The hatred for -- of America for Japan was intense, and so intense you can imagine how people would react if somebody had stood up and said, I predict some day an American President and the Japanese Prime Minister would be going to, you know, a singer's house. (Laughter.) They would have run him out of town, probably, you know. (Laughter.)

But that's, in fact, what happened. And when we were on the airplane going down from Washington to Memphis, we were talking about keeping the peace. The Prime Minister of a country with which we were at war, a brutal war -- young kids went off and never came home; unbelievable devastation and destruction in that war, a war ended by massive bombing -- the Prime Minister of that country and the President of the United States were talking about peace. We were talking about North Korea, what we could do together to keep the peace. We were talking about the need to help this young democracy in the heart of the Middle East succeed so it could defeat an ideology of hatred. We were talking about how democracy has got the capacity to defeat the conditions that create resentment and hopelessness that cause young men to decide to become suicide bombers.

It's an amazing lesson of history, isn't it? It strikes me as so ironic, in a way, that my dad fought the Japanese, and his son sits down with the Prime Minister of the same country to keep the peace. What happened was Japan adopted a Japanese-style democracy. Liberty has got the unbelievable capacity to convert enemies into allies, to change nations from hopelessness to hope. Some day an American President will be sitting down talking to duly-elected leaders of the Middle East about how to keep the peace, and a generation of American children will be better off for it. (Applause.)

And those are the stakes. We're in the great ideological struggle of the 21st century. It's a struggle playing out now in the Middle East, between decent, honorable people who want something better for their children than war and turbulence, versus extremists and radicals who use terrorism and murder to create fear. And the United States must lead in this ideological struggle to achieve the peace we all want.

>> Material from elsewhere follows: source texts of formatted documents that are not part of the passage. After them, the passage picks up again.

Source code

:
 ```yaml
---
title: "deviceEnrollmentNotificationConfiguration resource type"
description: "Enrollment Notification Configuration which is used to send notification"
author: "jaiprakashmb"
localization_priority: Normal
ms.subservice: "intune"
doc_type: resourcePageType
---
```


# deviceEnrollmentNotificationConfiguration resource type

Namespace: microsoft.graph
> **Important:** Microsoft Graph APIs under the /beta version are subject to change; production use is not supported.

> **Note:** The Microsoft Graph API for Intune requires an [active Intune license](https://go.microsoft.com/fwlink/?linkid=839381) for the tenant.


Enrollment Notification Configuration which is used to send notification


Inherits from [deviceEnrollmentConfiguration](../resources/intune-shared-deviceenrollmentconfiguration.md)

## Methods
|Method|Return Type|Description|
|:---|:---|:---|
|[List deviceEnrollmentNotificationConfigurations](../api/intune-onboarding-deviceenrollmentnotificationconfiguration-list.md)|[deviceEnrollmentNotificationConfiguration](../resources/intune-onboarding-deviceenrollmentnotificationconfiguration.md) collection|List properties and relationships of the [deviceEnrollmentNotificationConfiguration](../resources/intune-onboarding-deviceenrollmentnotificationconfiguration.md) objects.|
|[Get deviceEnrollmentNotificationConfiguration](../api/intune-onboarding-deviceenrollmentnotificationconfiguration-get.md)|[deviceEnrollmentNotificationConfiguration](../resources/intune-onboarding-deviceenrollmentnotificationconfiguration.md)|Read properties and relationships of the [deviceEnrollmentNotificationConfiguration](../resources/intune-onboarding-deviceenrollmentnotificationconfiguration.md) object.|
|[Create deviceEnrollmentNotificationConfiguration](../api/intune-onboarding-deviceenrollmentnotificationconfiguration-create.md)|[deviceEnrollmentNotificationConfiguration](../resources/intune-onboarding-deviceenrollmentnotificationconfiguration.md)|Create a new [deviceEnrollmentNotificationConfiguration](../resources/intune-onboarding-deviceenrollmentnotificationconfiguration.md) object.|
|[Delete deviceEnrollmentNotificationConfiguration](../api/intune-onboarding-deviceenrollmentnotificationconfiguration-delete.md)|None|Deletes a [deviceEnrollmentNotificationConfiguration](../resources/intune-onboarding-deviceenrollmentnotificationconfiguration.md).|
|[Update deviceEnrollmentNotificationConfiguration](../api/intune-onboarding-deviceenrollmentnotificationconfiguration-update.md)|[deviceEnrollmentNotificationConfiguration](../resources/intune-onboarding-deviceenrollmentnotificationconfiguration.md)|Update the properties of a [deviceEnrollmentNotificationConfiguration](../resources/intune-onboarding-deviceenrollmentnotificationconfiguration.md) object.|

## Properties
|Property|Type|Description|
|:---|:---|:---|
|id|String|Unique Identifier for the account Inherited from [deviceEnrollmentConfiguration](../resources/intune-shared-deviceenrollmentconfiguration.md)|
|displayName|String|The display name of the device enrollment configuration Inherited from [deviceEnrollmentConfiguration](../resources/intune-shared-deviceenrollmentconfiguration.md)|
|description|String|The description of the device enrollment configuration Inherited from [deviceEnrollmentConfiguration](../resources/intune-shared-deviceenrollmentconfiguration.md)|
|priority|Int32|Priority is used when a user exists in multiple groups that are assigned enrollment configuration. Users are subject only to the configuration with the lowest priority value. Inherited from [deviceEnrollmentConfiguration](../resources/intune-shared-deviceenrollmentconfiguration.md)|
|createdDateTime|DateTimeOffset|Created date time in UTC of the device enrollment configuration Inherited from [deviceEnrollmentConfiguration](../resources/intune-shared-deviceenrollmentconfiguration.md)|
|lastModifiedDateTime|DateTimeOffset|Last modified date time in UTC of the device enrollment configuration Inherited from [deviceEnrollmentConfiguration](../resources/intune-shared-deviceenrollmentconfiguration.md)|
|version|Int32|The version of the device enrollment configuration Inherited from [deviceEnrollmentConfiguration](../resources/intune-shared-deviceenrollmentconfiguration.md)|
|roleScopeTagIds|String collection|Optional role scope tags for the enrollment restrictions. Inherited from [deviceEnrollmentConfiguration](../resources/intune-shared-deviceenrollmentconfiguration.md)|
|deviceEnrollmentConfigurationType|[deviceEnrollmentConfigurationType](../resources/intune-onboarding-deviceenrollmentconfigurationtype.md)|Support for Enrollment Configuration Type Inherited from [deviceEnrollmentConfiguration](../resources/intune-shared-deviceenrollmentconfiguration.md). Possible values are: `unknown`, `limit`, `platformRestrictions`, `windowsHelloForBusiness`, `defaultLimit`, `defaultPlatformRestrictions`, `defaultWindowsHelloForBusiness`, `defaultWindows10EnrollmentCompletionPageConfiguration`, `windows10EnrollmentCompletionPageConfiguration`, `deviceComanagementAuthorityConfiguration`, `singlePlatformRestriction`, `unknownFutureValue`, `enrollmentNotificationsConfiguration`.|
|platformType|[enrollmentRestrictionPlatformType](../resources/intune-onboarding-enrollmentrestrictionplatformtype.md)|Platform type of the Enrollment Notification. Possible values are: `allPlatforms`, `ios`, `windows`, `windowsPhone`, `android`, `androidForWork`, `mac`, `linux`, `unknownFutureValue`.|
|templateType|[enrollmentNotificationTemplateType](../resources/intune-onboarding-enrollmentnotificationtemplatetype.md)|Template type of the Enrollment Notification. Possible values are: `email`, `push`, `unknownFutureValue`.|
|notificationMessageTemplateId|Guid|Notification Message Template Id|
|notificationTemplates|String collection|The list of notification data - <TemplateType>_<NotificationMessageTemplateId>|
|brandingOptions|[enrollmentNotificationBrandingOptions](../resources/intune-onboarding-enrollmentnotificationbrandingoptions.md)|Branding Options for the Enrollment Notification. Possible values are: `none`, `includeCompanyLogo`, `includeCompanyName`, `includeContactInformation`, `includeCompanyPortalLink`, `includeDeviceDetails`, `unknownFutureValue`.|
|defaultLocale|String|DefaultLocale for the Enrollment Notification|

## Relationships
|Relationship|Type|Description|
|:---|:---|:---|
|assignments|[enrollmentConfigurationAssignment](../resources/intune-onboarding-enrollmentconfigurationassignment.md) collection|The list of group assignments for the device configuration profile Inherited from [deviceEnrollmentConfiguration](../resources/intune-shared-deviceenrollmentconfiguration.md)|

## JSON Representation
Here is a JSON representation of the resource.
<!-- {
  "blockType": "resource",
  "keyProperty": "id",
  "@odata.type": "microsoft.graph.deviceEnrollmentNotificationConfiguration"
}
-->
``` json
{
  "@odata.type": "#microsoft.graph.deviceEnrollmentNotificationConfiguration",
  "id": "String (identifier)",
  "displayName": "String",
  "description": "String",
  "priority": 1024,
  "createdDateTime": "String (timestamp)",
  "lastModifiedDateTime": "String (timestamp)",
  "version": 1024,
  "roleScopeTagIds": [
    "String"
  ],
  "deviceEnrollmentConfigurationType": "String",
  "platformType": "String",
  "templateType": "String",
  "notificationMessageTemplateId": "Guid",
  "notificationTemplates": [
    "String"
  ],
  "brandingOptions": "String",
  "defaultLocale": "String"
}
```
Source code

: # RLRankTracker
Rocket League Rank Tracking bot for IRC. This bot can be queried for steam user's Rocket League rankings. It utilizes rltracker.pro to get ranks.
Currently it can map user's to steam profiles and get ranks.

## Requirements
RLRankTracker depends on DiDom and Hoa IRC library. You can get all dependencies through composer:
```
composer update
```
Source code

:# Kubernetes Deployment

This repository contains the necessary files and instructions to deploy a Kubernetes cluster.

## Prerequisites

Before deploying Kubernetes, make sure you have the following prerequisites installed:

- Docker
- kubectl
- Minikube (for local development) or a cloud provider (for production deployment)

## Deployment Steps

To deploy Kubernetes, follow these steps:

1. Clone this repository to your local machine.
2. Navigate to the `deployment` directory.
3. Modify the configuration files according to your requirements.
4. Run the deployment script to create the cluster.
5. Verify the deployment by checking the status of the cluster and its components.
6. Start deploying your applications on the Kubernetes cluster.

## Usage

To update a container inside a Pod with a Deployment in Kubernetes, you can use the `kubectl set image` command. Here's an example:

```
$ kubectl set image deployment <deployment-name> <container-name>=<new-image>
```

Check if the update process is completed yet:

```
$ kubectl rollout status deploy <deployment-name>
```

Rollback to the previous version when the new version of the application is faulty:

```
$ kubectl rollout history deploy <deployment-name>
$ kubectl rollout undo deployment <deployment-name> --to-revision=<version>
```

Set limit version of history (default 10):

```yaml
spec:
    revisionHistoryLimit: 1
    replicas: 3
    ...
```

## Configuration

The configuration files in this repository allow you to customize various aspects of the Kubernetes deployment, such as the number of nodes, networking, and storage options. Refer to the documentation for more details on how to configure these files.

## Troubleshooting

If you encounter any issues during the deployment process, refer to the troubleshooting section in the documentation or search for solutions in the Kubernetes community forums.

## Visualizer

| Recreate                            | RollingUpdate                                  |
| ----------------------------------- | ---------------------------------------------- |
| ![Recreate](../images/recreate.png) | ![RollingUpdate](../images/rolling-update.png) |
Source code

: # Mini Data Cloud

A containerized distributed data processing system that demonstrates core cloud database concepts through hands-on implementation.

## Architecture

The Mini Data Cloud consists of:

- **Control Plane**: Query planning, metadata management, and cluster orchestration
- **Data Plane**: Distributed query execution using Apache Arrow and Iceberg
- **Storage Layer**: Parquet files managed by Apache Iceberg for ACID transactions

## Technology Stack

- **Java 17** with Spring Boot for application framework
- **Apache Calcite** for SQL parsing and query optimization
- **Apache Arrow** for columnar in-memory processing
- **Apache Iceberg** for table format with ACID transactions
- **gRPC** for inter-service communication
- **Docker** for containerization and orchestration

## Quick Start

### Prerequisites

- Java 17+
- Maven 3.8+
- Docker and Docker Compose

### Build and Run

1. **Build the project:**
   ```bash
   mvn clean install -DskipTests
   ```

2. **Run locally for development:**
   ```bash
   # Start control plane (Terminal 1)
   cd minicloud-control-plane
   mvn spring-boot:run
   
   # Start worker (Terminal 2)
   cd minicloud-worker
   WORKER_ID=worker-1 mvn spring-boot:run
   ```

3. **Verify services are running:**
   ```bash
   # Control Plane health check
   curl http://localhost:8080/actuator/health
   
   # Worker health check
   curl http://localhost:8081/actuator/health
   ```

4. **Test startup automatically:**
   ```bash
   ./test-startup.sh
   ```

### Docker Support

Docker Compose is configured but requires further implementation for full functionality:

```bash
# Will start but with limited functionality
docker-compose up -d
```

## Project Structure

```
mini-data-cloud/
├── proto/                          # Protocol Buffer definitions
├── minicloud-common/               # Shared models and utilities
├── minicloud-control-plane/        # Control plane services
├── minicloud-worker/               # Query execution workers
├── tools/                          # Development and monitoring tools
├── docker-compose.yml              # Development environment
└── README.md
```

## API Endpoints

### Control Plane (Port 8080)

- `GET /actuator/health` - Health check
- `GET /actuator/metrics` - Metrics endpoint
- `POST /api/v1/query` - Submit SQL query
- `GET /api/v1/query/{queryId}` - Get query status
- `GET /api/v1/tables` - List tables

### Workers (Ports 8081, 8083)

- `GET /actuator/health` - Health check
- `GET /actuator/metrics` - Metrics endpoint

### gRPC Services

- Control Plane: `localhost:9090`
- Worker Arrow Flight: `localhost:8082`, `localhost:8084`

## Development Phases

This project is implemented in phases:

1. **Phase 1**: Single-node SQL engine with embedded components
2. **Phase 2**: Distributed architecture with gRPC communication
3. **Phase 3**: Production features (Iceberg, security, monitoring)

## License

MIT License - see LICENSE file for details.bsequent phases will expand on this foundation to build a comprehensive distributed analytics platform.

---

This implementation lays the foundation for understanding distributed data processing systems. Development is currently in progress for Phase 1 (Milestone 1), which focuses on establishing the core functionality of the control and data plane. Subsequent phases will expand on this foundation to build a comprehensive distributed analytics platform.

And so I'm proud to stand with a man who sees the world the way it is; a person who understands that this great country has got responsibilities not only to protect ourselves, but responsibilities to lay the foundation for peace for generations to come.

It's an exciting time to be representing the greatest nation on the face of the Earth. You'll like it up there, Gus. (Laughter.) And I hope you all work hard to make sure he gets there. Thanks for coming. May God bless you. (Applause.)